Whether median OS is the ideal endpoint to evaluate radiation therapy’s value is debated. In a disease with high systemic relapse, expecting local therapy to markedly improve survival may be unrealistic. RTOG 0848 data are consistent with this: patients at lower systemic relapse risk (node negative) did have improved survival after adjuvant CRT, while those at higher risk (node positive) did not. With more effective systemic therapies, enhancing local therapy with radiation will remain a relevant question.
For patients with borderline or locally advanced unresectable PDAC, achieving resection is crucial for survival. Only 15%–20% of locally advanced pancreatic cancer (LAPC) patients and 50%–60% of borderline resectable pancreatic cancer (BRPC) patients undergo resection, but they achieve outcomes comparable to those of initially resectable patients if R0 resection is achieved (34–42).

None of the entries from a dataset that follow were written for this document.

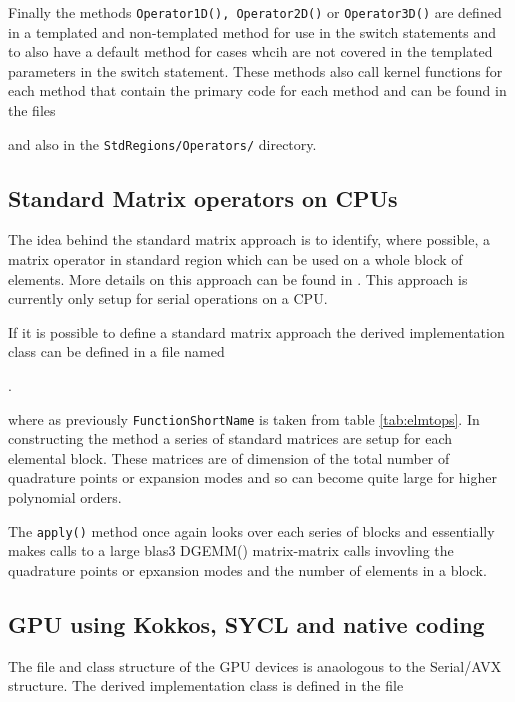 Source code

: Finally the methods \texttt{Operator1D(), Operator2D()} or
\texttt{Operator3D()} are defined in a templated and non-templated method
for use in the switch statements and to also have a default method for
cases whcih are not covered in the templated parameters in the switch
statement. These methods also call kernel functions for each method
that contain the primary code for each method and can be found in the
files


\noindent and also in the \texttt{StdRegions/Operators/} directory.


\subsection{Standard Matrix operators on CPUs}

The idea behind the standard matrix approach is to identify, where
possible, a matrix operator in standard region which can be used on a
whole block of elements. More details on this approach can be found in
\cite{Collections}. This approach is currently only setup for serial
operations on a CPU.

If it is possible to define a standard matrix approach the derived
implementation class can be  defined in a file named

. 

\noindent where as previously \texttt{FunctionShortName} is taken from
table \ref{tab:elmtops}. In constructing the method a series of
standard matrices are setup for each elemental block. These matrices
are of dimension of the total number of quadrature points or
expansion modes and so can become quite large for higher
polynomial orders.

The \texttt{apply()} method once again looks over each series of
blocks and essentially makes calls to a large blas3 DGEMM()
matrix-matrix calls invovling the quadrature points or epxansion modes
and the number of elements in a block.

\subsection{GPU using Kokkos, SYCL and native coding}

The file and class structure of the GPU devices is anaologous to the
Serial/AVX structure. The derived implementation class is defined
in the file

The PREOPANC-1 trial provided randomized evidence for neoadjuvant radiotherapy in resectable and borderline resectable PDAC. This phase III trial randomized 246 patients to receive either gemcitabine-based CRT (36 Gy in 15 fractions) followed by surgery and adjuvant gemcitabine, or upfront surgery with adjuvant gemcitabine. Results showed a slight improvement in median survival (15.7 vs. 14.3 months, P = 0.025) and a higher rate of R0 resections (72% vs. 43%, P < 0.001) (43). However, subgroup analysis showed no survival benefit for resectable PDAC, and the use of an outdated chemotherapy regimen limits broader applicability. As a result, many centers consider both upfront surgery followed by chemotherapy and neoadjuvant radiotherapy viable for resectable PDAC (44).
Neoadjuvant radiotherapy is typically delivered using conventional fractionation over 5 to 6 weeks (45–51). Standard fractionation with BED10 less than 70 Gy has not shown significant survival benefits for unresectable PDAC, prompting investigation of hypofractionated radiotherapy (HFRT) and stereotactic body radiotherapy (SBRT) as alternatives to deliver higher BED10 regimens up to 100 Gy (52–56). The interval from standard fractionation radiotherapy to surgery allows more time for disease progression. A 2-week accelerated fractionation schedule, incorporating an intraoperative boost, was explored to shorten treatment time (57, 58). This accelerated method reduced overall treatment duration and applied HFRT in PDAC early.
Modern image-guided radiotherapy techniques have allowed safe dose escalation while reducing treatment sessions. HFRT relies on daily imaging to ensure proper setup. SBRT, delivered in five or fewer fractions, is well suited for PDAC regimens. Shorter treatment durations help reduce delays to surgery or systemic therapy, and stereotactic techniques enable safer delivery of higher doses. Despite improvements, the role of these modern approaches in PDAC treatment remains debated, highlighting the need for innovation and well-designed clinical trials (59–63).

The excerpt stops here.